**WORK TASK:**
Your task is to copy the lines of the data below from the line holding "<div><strong>Background:</strong> Slate</div>" through the line holding "<div><strong>Mouth:</strong> Snout (Tooth)</div>", inclusive, exactly and with nothing added.

[Data excerpts]

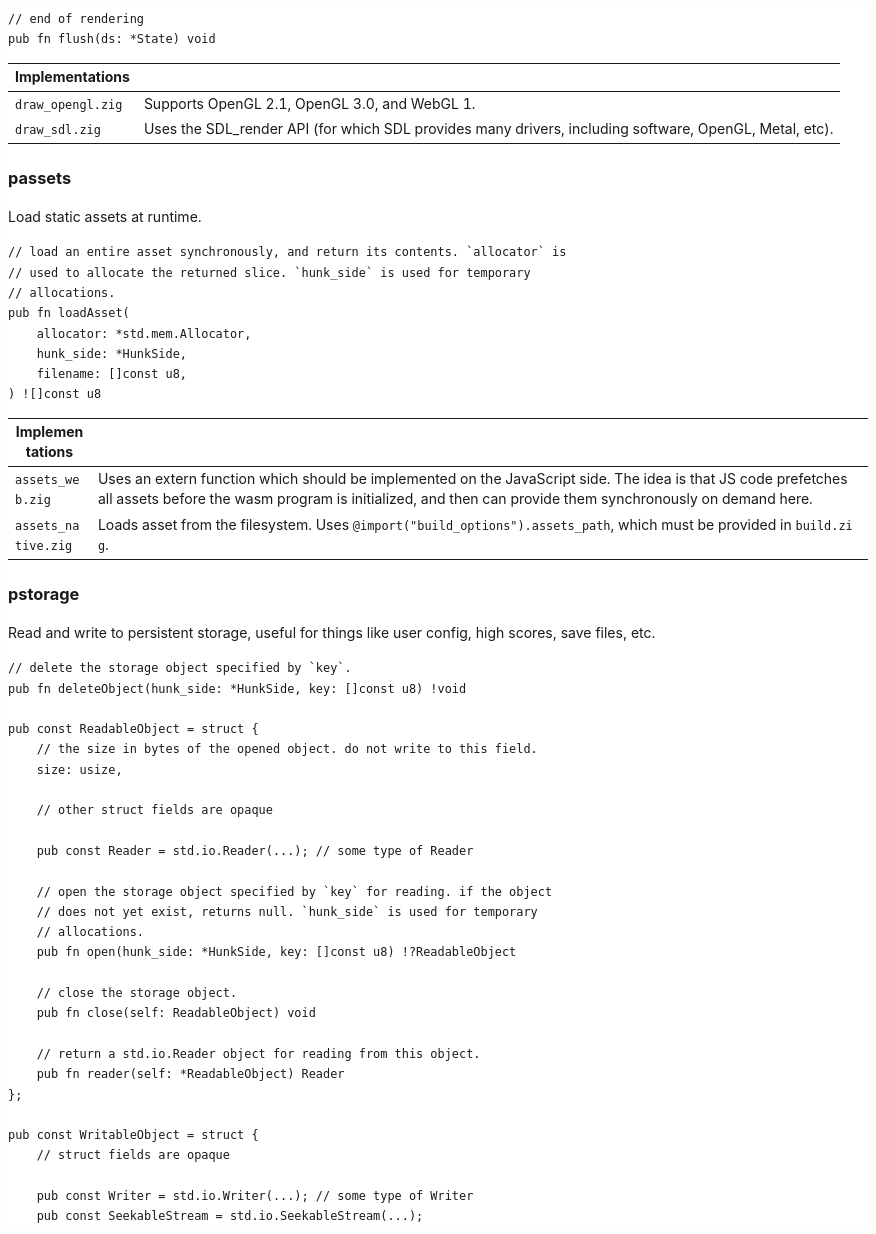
 ```zig
// end of rendering
pub fn flush(ds: *State) void
```

| Implementations   |   |
|-------------------|---|
| `draw_opengl.zig` | Supports OpenGL 2.1, OpenGL 3.0, and WebGL 1. |
| `draw_sdl.zig`    | Uses the SDL_render API (for which SDL provides many drivers, including software, OpenGL, Metal, etc). |

### passets

Load static assets at runtime.

```zig
// load an entire asset synchronously, and return its contents. `allocator` is
// used to allocate the returned slice. `hunk_side` is used for temporary
// allocations.
pub fn loadAsset(
    allocator: *std.mem.Allocator,
    hunk_side: *HunkSide,
    filename: []const u8,
) ![]const u8
```

|Implementations      |   |
|---------------------|---|
| `assets_web.zig`    | Uses an extern function which should be implemented on the JavaScript side. The idea is that JS code prefetches all assets before the wasm program is initialized, and then can provide them synchronously on demand here. |
| `assets_native.zig` | Loads asset from the filesystem. Uses `@import("build_options").assets_path`, which must be provided in `build.zig`. |

### pstorage

Read and write to persistent storage, useful for things like user config,
high scores, save files, etc.

```zig
// delete the storage object specified by `key`.
pub fn deleteObject(hunk_side: *HunkSide, key: []const u8) !void

pub const ReadableObject = struct {
    // the size in bytes of the opened object. do not write to this field.
    size: usize,

    // other struct fields are opaque

    pub const Reader = std.io.Reader(...); // some type of Reader

    // open the storage object specified by `key` for reading. if the object
    // does not yet exist, returns null. `hunk_side` is used for temporary
    // allocations.
    pub fn open(hunk_side: *HunkSide, key: []const u8) !?ReadableObject

    // close the storage object.
    pub fn close(self: ReadableObject) void

    // return a std.io.Reader object for reading from this object.
    pub fn reader(self: *ReadableObject) Reader
};

pub const WritableObject = struct {
    // struct fields are opaque

    pub const Writer = std.io.Writer(...); // some type of Writer
    pub const SeekableStream = std.io.SeekableStream(...);
```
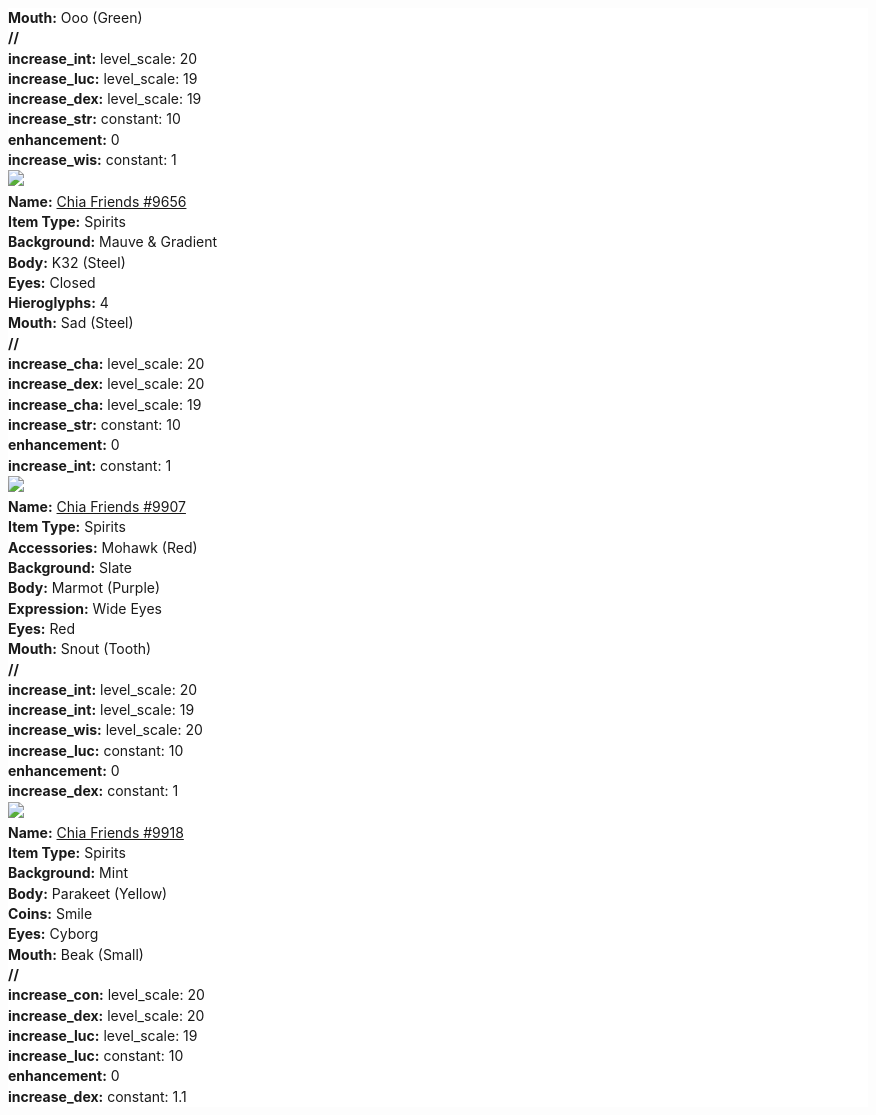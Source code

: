 <div><strong>Mouth:</strong> Ooo (Green)</div>
<div><strong>//</strong></div><div><strong>increase_int:</strong> level_scale: 20</div>
<div><strong>increase_luc:</strong> level_scale: 19</div>
<div><strong>increase_dex:</strong> level_scale: 19</div>
<div><strong>increase_str:</strong> constant: 10</div>
<div><strong>enhancement:</strong> 0</div>
<div><strong>increase_wis:</strong> constant: 1</div>
</div>
<div class="item_thumbnail">
<a href="https://mintgarden.io/nfts/nft12l5tqsa9m6f26r0ff5fsnchg8v2c5q3t3rwy5wrk45qjn5zk27us6yl4py"><img loading="lazy" src="https://assets.mainnet.mintgarden.io/thumbnails/0e5499c57c5e9483929a4a46e04d4708ff73f57ee1d91b91058b4c628e7e672b.png"></a>
<div><strong>Name:</strong> <a href="https://mintgarden.io/nfts/nft12l5tqsa9m6f26r0ff5fsnchg8v2c5q3t3rwy5wrk45qjn5zk27us6yl4py">Chia Friends #9656</a></div>
<div><strong>Item Type:</strong> Spirits</div>
<div><strong>Background:</strong> Mauve & Gradient</div>
<div><strong>Body:</strong> K32 (Steel)</div>
<div><strong>Eyes:</strong> Closed</div>
<div><strong>Hieroglyphs:</strong> 4</div>
<div><strong>Mouth:</strong> Sad (Steel)</div>
<div><strong>//</strong></div><div><strong>increase_cha:</strong> level_scale: 20</div>
<div><strong>increase_dex:</strong> level_scale: 20</div>
<div><strong>increase_cha:</strong> level_scale: 19</div>
<div><strong>increase_str:</strong> constant: 10</div>
<div><strong>enhancement:</strong> 0</div>
<div><strong>increase_int:</strong> constant: 1</div>
</div>
<div class="item_thumbnail">
<a href="https://mintgarden.io/nfts/nft1stzjluf530kuyahlyr6ldvvuvpg8gzuyy53520tj3emn6rlrljqqmfs93v"><img loading="lazy" src="https://assets.mainnet.mintgarden.io/thumbnails/afe1fe4eac00cc860da7b0b61cc572571aaf7ae5f0777de297b8f007502cbc11.png"></a>
<div><strong>Name:</strong> <a href="https://mintgarden.io/nfts/nft1stzjluf530kuyahlyr6ldvvuvpg8gzuyy53520tj3emn6rlrljqqmfs93v">Chia Friends #9907</a></div>
<div><strong>Item Type:</strong> Spirits</div>
<div><strong>Accessories:</strong> Mohawk (Red)</div>
<div><strong>Background:</strong> Slate</div>
<div><strong>Body:</strong> Marmot (Purple)</div>
<div><strong>Expression:</strong> Wide Eyes</div>
<div><strong>Eyes:</strong> Red</div>
<div><strong>Mouth:</strong> Snout (Tooth)</div>
<div><strong>//</strong></div><div><strong>increase_int:</strong> level_scale: 20</div>
<div><strong>increase_int:</strong> level_scale: 19</div>
<div><strong>increase_wis:</strong> level_scale: 20</div>
<div><strong>increase_luc:</strong> constant: 10</div>
<div><strong>enhancement:</strong> 0</div>
<div><strong>increase_dex:</strong> constant: 1</div>
</div>
<div class="item_thumbnail">
<a href="https://mintgarden.io/nfts/nft1n9xvdpjvkmylvyl7vsuhf5r0st70qylhynvhkqe6zzzgcjuxn9lsx6qpcy"><img loading="lazy" src="https://assets.mainnet.mintgarden.io/thumbnails/28bc5d36064ba3b0ef92da28eb2b1211cf47d275d36dc9da662fde31518b4756.png"></a>
<div><strong>Name:</strong> <a href="https://mintgarden.io/nfts/nft1n9xvdpjvkmylvyl7vsuhf5r0st70qylhynvhkqe6zzzgcjuxn9lsx6qpcy">Chia Friends #9918</a></div>
<div><strong>Item Type:</strong> Spirits</div>
<div><strong>Background:</strong> Mint</div>
<div><strong>Body:</strong> Parakeet (Yellow)</div>
<div><strong>Coins:</strong> Smile</div>
<div><strong>Eyes:</strong> Cyborg</div>
<div><strong>Mouth:</strong> Beak (Small)</div>
<div><strong>//</strong></div><div><strong>increase_con:</strong> level_scale: 20</div>
<div><strong>increase_dex:</strong> level_scale: 20</div>
<div><strong>increase_luc:</strong> level_scale: 19</div>
<div><strong>increase_luc:</strong> constant: 10</div>
<div><strong>enhancement:</strong> 0</div>
<div><strong>increase_dex:</strong> constant: 1.1</div>
</div>
<div class="item_thumbnail">
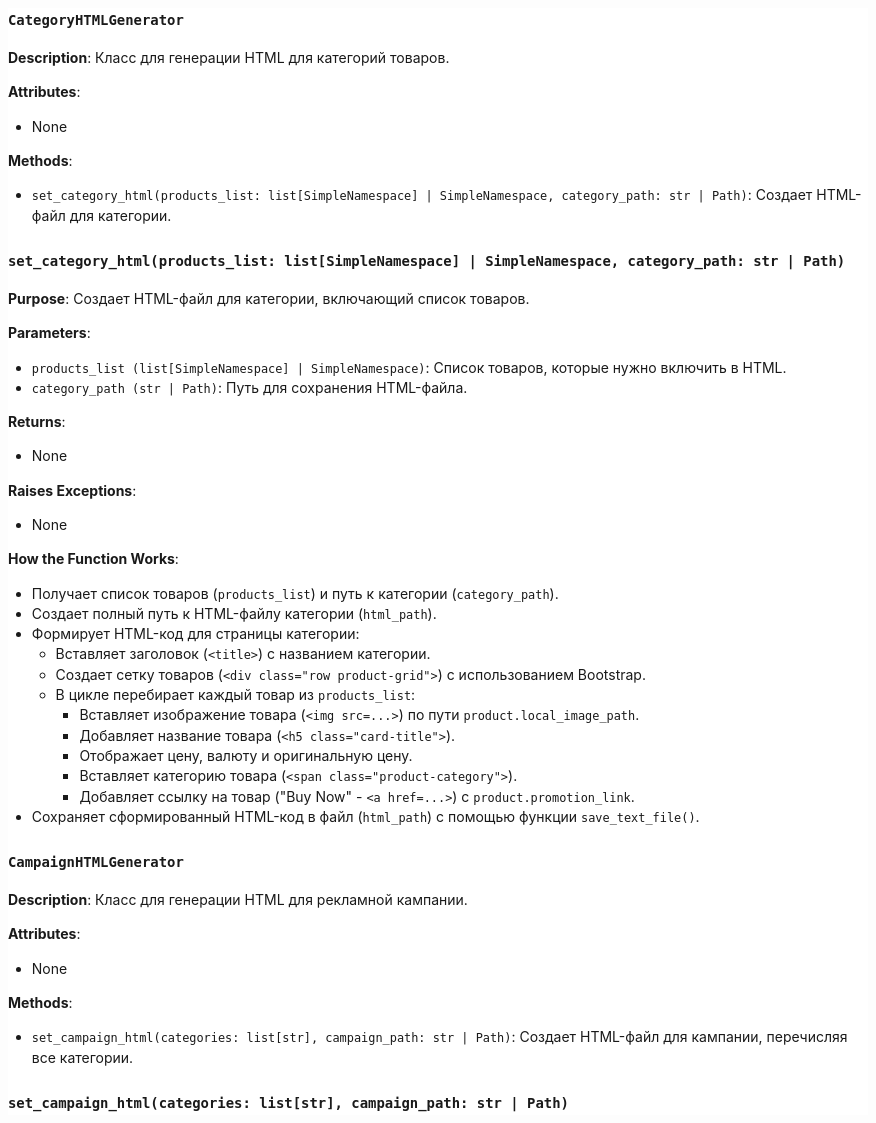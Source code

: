 
### `CategoryHTMLGenerator`

**Description**: Класс для генерации HTML для категорий товаров.

**Attributes**: 
- None

**Methods**:
- `set_category_html(products_list: list[SimpleNamespace] | SimpleNamespace, category_path: str | Path)`: Создает HTML-файл для категории.

### `set_category_html(products_list: list[SimpleNamespace] | SimpleNamespace, category_path: str | Path)`

**Purpose**: Создает HTML-файл для категории, включающий список товаров.

**Parameters**:

- `products_list (list[SimpleNamespace] | SimpleNamespace)`: Список товаров, которые нужно включить в HTML.
- `category_path (str | Path)`: Путь для сохранения HTML-файла.

**Returns**: 
- None

**Raises Exceptions**:
- None

**How the Function Works**:
- Получает список товаров (`products_list`) и путь к категории (`category_path`).
- Создает полный путь к HTML-файлу категории (`html_path`).
- Формирует HTML-код для страницы категории:
    - Вставляет заголовок (`<title>`) с названием категории.
    - Создает сетку товаров (`<div class="row product-grid">`) с использованием Bootstrap.
    - В цикле перебирает каждый товар из `products_list`:
        - Вставляет изображение товара (`<img src=...>`) по пути `product.local_image_path`.
        - Добавляет название товара (`<h5 class="card-title">`).
        - Отображает цену, валюту и оригинальную цену.
        - Вставляет категорию товара (`<span class="product-category">`).
        - Добавляет ссылку на товар ("Buy Now" - `<a href=...>`) с `product.promotion_link`.
- Сохраняет сформированный HTML-код в файл (`html_path`) с помощью функции `save_text_file()`.


### `CampaignHTMLGenerator`

**Description**: Класс для генерации HTML для рекламной кампании.

**Attributes**: 
- None

**Methods**:
- `set_campaign_html(categories: list[str], campaign_path: str | Path)`: Создает HTML-файл для кампании, перечисляя все категории.

### `set_campaign_html(categories: list[str], campaign_path: str | Path)`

**EXPECTED ANSWER:**
<div><strong>Background:</strong> Slate</div>
<div><strong>Body:</strong> Marmot (Purple)</div>
<div><strong>Expression:</strong> Wide Eyes</div>
<div><strong>Eyes:</strong> Red</div>
<div><strong>Mouth:</strong> Snout (Tooth)</div>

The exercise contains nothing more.